Cochabamba, martes 11 de diciembre de 2018

Sin público no hay obra

| Comunicadora estratégica, especialista en género y cultura. Activista de Telartes y feminista masiva00@gmail.com | 09 abr 2018 |

No dejo de admirarme con los procesos creativos de la producción de eventos y actividades culturales: todo lo que hace a la gestión y producción artística y cultural. Una capacidad creativa medible en estética, contenido y agilidad con la que fluyen estos procesos. Sin embargo, no siempre las actividades son exitosas y uno de los motivos fundamentales es porque no se estudian ni desarrollan los públicos.
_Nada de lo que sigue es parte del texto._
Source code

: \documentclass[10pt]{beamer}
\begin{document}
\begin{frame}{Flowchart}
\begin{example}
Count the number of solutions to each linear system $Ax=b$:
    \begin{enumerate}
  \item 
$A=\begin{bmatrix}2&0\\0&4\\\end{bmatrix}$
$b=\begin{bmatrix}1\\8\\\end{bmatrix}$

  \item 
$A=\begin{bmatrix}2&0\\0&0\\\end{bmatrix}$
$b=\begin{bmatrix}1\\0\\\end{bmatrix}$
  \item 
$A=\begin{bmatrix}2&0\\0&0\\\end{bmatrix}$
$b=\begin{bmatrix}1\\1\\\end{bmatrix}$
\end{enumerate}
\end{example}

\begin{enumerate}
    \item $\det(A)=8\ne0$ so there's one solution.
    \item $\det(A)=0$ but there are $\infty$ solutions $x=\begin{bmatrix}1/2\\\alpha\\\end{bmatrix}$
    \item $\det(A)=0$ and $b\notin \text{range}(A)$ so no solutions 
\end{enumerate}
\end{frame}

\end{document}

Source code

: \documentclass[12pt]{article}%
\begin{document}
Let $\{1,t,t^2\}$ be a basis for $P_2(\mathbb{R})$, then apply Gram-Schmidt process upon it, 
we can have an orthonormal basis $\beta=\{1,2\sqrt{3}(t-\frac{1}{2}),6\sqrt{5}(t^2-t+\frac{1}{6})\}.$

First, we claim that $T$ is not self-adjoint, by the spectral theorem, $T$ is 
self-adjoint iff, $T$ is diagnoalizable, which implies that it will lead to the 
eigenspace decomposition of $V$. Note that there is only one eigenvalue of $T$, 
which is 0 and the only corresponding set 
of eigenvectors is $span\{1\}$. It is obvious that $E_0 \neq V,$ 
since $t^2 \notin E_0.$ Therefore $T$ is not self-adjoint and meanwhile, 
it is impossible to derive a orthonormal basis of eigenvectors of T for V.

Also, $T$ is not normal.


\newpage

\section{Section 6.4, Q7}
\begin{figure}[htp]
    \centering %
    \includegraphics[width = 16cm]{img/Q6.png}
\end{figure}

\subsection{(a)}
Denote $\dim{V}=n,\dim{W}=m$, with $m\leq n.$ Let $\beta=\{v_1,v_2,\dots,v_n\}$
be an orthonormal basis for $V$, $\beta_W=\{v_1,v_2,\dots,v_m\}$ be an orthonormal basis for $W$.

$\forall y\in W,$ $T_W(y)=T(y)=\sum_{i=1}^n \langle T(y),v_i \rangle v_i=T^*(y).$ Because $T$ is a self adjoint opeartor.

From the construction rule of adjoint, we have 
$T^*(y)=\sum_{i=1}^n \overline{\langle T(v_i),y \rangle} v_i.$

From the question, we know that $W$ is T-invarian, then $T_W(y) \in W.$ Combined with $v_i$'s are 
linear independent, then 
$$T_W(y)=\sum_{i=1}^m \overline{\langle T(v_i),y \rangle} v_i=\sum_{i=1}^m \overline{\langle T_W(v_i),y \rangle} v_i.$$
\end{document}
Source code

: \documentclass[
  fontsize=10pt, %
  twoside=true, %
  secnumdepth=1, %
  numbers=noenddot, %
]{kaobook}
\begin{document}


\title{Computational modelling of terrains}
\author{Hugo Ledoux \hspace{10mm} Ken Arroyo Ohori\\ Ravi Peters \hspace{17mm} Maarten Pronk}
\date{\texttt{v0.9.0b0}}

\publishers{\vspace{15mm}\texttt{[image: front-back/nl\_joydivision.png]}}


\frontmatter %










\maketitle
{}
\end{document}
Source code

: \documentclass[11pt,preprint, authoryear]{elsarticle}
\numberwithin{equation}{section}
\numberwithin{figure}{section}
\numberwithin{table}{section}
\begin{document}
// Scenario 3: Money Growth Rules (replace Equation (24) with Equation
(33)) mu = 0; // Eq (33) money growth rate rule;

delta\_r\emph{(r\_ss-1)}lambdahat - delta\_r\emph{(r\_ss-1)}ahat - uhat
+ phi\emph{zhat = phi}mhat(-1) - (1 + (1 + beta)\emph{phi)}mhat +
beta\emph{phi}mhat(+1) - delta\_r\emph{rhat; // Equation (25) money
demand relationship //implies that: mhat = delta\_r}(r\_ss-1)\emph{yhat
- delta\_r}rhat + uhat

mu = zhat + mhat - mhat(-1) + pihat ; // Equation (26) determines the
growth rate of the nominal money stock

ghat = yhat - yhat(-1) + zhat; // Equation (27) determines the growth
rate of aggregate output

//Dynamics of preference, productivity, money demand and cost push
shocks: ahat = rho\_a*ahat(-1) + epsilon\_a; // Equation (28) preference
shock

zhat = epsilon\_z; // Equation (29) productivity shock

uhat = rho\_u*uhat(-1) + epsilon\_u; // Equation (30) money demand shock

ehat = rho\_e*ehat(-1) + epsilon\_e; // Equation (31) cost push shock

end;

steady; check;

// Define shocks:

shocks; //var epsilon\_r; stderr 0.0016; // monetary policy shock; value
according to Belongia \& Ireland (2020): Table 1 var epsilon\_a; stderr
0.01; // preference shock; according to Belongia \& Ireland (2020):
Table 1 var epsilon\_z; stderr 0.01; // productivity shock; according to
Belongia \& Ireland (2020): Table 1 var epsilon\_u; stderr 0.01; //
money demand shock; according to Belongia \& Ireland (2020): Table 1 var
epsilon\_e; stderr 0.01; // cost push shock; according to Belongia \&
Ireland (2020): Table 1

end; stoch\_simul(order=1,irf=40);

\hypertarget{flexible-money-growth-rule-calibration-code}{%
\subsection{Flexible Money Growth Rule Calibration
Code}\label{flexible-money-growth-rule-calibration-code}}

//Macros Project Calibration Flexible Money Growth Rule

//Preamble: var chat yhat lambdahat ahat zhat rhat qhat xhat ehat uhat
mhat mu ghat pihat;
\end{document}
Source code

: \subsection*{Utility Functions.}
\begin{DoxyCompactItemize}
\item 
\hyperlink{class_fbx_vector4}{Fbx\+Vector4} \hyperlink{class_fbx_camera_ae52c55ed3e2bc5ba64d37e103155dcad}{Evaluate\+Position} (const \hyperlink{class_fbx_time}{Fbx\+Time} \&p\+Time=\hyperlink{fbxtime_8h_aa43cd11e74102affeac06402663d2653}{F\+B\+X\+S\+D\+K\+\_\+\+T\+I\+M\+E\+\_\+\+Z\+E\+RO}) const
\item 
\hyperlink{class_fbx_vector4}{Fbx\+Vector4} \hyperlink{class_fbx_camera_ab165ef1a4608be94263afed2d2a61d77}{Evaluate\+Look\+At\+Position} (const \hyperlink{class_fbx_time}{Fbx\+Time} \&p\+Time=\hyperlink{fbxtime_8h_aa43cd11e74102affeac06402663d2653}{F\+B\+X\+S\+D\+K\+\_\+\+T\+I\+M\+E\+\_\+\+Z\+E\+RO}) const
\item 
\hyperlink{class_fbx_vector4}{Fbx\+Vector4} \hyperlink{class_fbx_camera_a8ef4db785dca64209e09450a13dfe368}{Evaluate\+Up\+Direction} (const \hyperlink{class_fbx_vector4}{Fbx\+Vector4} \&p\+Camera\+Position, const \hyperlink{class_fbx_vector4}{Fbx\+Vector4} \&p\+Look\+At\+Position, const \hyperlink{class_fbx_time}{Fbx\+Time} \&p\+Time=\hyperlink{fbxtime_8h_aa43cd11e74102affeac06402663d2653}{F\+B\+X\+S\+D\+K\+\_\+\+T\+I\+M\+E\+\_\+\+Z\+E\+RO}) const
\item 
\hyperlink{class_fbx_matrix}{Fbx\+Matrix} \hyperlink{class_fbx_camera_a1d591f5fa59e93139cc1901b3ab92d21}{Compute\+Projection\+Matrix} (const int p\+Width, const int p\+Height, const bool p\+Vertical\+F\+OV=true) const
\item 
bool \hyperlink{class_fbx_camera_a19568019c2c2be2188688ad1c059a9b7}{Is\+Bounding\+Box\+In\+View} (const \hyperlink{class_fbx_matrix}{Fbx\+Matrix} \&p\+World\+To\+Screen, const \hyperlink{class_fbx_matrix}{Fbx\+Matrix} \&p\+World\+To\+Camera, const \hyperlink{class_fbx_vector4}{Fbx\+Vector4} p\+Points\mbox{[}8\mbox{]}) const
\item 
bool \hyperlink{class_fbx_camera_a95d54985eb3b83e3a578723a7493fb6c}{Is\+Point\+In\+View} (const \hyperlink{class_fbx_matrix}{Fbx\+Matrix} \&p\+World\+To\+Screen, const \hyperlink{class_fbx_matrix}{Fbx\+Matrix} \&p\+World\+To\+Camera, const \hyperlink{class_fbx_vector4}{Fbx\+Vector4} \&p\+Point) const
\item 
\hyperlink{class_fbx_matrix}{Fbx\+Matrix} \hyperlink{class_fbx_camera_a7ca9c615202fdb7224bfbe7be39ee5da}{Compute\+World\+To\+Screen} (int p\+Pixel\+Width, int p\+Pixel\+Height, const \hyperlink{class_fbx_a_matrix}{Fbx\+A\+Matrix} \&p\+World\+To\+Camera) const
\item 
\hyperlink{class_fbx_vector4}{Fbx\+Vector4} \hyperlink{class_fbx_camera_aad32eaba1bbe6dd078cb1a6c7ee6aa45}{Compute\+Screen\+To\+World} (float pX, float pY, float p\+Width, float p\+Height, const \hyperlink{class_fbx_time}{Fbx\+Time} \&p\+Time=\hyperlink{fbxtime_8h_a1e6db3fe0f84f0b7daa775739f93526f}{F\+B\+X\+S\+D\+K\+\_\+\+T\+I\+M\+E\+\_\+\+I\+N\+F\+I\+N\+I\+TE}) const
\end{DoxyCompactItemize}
Se espera llenar salas, romper taquilla o vender los productos culturales como por arte de magia o por efecto magnético.

En Bolivia, por demás, es sabido el fracaso de las gestiones del Ministerio de Culturas, pero más allá de esta particularidad nacional, las primeras preguntas del tema serían ¿quiénes y cómo trabajar los públicos? Fijándonos en los centros culturales, hay un desfase entre la importancia dada a la producción y realización de las actividades y eventos, que a lo que siente y piensa el público.

A los públicos (universo abstracto) es necesario conocerlos, saber qué les interesa, informarnos de su nivel de satisfacción luego de haber experimentado/consumido una actividad artística y cultural específica. Esto nos llevará a caracterizarlos, categorizarlos y segmentarlos; reconocerles el rol que tienen para los objetivos de la actividad o evento artístico y cultural. Para esto, el investigador Jaume Colomer Vallicrosa propone las categorías de: públicos con demanda inexistente o negativa, públicos con demanda latente, públicos primerizos, públicos ocasionales, públicos regulares y públicos amigos o colaboradores. También está la propuesta de la investigadora Ana Rosas Mantecón, quien aporta con públicos actuales, públicos potenciales y los no públicos.

Para desarrollar la noción de públicos y consumidores culturales como unidad de análisis y trabajo, es posible apoyarse de las herramientas de marketing actuales, en específico de lo conocido como CRM (Gerente de Relaciones con los Consumidores). De hecho, el marketing ha incorporado el enfoque cultural para estudiar desde hábitos o creencias hasta escalas de valores de los consumidores.

Los públicos no nacen, sino que se crean y, por ende, se estudian y gestionan. Los públicos son consumidores y al mismo tiempo son portadores de cultura. Urge dejar de subestimar la importancia del desarrollo de públicos como parte de la gestión cultural. Ahora, el desafío es identificar y contratar a un CRM de la cultura. ¿Quién sería la persona y el perfil que debiera asumir estas funciones? Dependerá de la naturaleza y objetivos de la organización.